Data supplied Block Start

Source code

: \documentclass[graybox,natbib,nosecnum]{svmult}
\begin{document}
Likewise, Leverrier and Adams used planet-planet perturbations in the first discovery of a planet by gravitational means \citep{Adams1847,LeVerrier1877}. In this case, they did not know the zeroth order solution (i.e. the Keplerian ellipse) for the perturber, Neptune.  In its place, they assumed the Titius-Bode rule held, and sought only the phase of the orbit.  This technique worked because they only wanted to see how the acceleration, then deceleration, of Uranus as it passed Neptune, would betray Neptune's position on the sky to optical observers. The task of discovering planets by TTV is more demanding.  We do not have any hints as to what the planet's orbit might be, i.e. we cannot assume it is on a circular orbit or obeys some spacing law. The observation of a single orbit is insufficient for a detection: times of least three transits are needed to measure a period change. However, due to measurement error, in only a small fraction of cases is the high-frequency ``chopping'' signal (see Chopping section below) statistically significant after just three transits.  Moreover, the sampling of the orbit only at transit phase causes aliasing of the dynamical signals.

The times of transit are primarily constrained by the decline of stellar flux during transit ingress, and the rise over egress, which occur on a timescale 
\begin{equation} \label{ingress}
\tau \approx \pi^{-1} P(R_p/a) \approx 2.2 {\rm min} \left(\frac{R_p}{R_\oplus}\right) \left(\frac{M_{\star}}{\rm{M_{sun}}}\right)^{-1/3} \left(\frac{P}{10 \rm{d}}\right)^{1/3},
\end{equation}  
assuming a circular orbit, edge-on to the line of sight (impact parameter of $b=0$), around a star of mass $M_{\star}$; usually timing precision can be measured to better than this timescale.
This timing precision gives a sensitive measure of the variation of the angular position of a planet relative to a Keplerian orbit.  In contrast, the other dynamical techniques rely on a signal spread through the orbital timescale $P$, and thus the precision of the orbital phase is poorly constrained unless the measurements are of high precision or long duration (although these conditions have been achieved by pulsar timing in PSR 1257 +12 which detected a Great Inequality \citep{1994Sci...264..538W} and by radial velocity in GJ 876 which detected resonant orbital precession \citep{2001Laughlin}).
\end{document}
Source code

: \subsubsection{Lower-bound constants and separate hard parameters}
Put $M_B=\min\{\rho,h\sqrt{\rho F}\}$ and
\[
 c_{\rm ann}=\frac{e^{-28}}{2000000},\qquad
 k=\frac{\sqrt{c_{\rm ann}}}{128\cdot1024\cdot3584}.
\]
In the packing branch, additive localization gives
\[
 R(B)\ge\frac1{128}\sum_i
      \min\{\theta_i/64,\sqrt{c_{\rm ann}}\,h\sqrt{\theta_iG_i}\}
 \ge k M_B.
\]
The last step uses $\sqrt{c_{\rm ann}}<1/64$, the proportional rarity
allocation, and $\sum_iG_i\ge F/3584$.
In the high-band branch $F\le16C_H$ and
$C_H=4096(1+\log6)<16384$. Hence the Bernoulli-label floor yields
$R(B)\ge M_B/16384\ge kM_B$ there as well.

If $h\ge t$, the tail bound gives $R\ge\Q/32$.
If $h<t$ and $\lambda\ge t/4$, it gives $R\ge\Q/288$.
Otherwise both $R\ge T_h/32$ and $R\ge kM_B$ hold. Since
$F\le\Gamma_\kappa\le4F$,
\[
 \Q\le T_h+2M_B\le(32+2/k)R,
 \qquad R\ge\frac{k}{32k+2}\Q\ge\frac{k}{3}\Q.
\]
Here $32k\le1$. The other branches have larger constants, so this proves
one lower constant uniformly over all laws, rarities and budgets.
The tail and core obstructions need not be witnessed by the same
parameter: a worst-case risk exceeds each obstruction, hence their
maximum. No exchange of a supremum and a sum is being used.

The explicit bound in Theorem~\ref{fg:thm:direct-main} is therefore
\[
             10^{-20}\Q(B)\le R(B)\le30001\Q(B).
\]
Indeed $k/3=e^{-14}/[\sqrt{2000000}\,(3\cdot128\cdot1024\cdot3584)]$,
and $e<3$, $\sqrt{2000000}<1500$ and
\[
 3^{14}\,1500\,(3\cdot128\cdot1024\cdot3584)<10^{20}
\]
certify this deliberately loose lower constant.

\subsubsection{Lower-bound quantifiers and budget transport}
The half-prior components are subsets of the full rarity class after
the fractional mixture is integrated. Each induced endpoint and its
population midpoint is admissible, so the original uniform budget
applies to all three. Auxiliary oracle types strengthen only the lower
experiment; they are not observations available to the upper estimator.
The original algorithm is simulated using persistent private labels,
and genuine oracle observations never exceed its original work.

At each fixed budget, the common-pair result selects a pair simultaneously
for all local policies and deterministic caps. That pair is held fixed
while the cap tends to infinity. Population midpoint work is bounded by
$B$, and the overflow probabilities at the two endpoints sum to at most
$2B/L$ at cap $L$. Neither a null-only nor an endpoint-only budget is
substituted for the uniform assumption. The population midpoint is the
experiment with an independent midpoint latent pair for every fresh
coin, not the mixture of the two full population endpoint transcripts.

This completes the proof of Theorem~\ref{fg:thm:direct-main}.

Data supplied Block End

Description of the task.
All of the data, from the first line to the last, should be written out exactly.

Expected answer.
Source code

: \documentclass[graybox,natbib,nosecnum]{svmult}
\begin{document}
Likewise, Leverrier and Adams used planet-planet perturbations in the first discovery of a planet by gravitational means \citep{Adams1847,LeVerrier1877}. In this case, they did not know the zeroth order solution (i.e. the Keplerian ellipse) for the perturber, Neptune.  In its place, they assumed the Titius-Bode rule held, and sought only the phase of the orbit.  This technique worked because they only wanted to see how the acceleration, then deceleration, of Uranus as it passed Neptune, would betray Neptune's position on the sky to optical observers. The task of discovering planets by TTV is more demanding.  We do not have any hints as to what the planet's orbit might be, i.e. we cannot assume it is on a circular orbit or obeys some spacing law. The observation of a single orbit is insufficient for a detection: times of least three transits are needed to measure a period change. However, due to measurement error, in only a small fraction of cases is the high-frequency ``chopping'' signal (see Chopping section below) statistically significant after just three transits.  Moreover, the sampling of the orbit only at transit phase causes aliasing of the dynamical signals.

The times of transit are primarily constrained by the decline of stellar flux during transit ingress, and the rise over egress, which occur on a timescale 
\begin{equation} \label{ingress}
\tau \approx \pi^{-1} P(R_p/a) \approx 2.2 {\rm min} \left(\frac{R_p}{R_\oplus}\right) \left(\frac{M_{\star}}{\rm{M_{sun}}}\right)^{-1/3} \left(\frac{P}{10 \rm{d}}\right)^{1/3},
\end{equation}  
assuming a circular orbit, edge-on to the line of sight (impact parameter of $b=0$), around a star of mass $M_{\star}$; usually timing precision can be measured to better than this timescale.
This timing precision gives a sensitive measure of the variation of the angular position of a planet relative to a Keplerian orbit.  In contrast, the other dynamical techniques rely on a signal spread through the orbital timescale $P$, and thus the precision of the orbital phase is poorly constrained unless the measurements are of high precision or long duration (although these conditions have been achieved by pulsar timing in PSR 1257 +12 which detected a Great Inequality \citep{1994Sci...264..538W} and by radial velocity in GJ 876 which detected resonant orbital precession \citep{2001Laughlin}).
\end{document}
Source code

: \subsubsection{Lower-bound constants and separate hard parameters}
Put $M_B=\min\{\rho,h\sqrt{\rho F}\}$ and
\[
 c_{\rm ann}=\frac{e^{-28}}{2000000},\qquad
 k=\frac{\sqrt{c_{\rm ann}}}{128\cdot1024\cdot3584}.
\]
In the packing branch, additive localization gives
\[
 R(B)\ge\frac1{128}\sum_i
      \min\{\theta_i/64,\sqrt{c_{\rm ann}}\,h\sqrt{\theta_iG_i}\}
 \ge k M_B.
\]
The last step uses $\sqrt{c_{\rm ann}}<1/64$, the proportional rarity
allocation, and $\sum_iG_i\ge F/3584$.
In the high-band branch $F\le16C_H$ and
$C_H=4096(1+\log6)<16384$. Hence the Bernoulli-label floor yields
$R(B)\ge M_B/16384\ge kM_B$ there as well.

If $h\ge t$, the tail bound gives $R\ge\Q/32$.
If $h<t$ and $\lambda\ge t/4$, it gives $R\ge\Q/288$.
Otherwise both $R\ge T_h/32$ and $R\ge kM_B$ hold. Since
$F\le\Gamma_\kappa\le4F$,
\[
 \Q\le T_h+2M_B\le(32+2/k)R,
 \qquad R\ge\frac{k}{32k+2}\Q\ge\frac{k}{3}\Q.
\]
Here $32k\le1$. The other branches have larger constants, so this proves
one lower constant uniformly over all laws, rarities and budgets.
The tail and core obstructions need not be witnessed by the same
parameter: a worst-case risk exceeds each obstruction, hence their
maximum. No exchange of a supremum and a sum is being used.

The explicit bound in Theorem~\ref{fg:thm:direct-main} is therefore
\[
             10^{-20}\Q(B)\le R(B)\le30001\Q(B).
\]
Indeed $k/3=e^{-14}/[\sqrt{2000000}\,(3\cdot128\cdot1024\cdot3584)]$,
and $e<3$, $\sqrt{2000000}<1500$ and
\[
 3^{14}\,1500\,(3\cdot128\cdot1024\cdot3584)<10^{20}
\]
certify this deliberately loose lower constant.

\subsubsection{Lower-bound quantifiers and budget transport}
The half-prior components are subsets of the full rarity class after
the fractional mixture is integrated. Each induced endpoint and its
population midpoint is admissible, so the original uniform budget
applies to all three. Auxiliary oracle types strengthen only the lower
experiment; they are not observations available to the upper estimator.
The original algorithm is simulated using persistent private labels,
and genuine oracle observations never exceed its original work.

At each fixed budget, the common-pair result selects a pair simultaneously
for all local policies and deterministic caps. That pair is held fixed
while the cap tends to infinity. Population midpoint work is bounded by
$B$, and the overflow probabilities at the two endpoints sum to at most
$2B/L$ at cap $L$. Neither a null-only nor an endpoint-only budget is
substituted for the uniform assumption. The population midpoint is the
experiment with an independent midpoint latent pair for every fresh
coin, not the mixture of the two full population endpoint transcripts.

This completes the proof of Theorem~\ref{fg:thm:direct-main}.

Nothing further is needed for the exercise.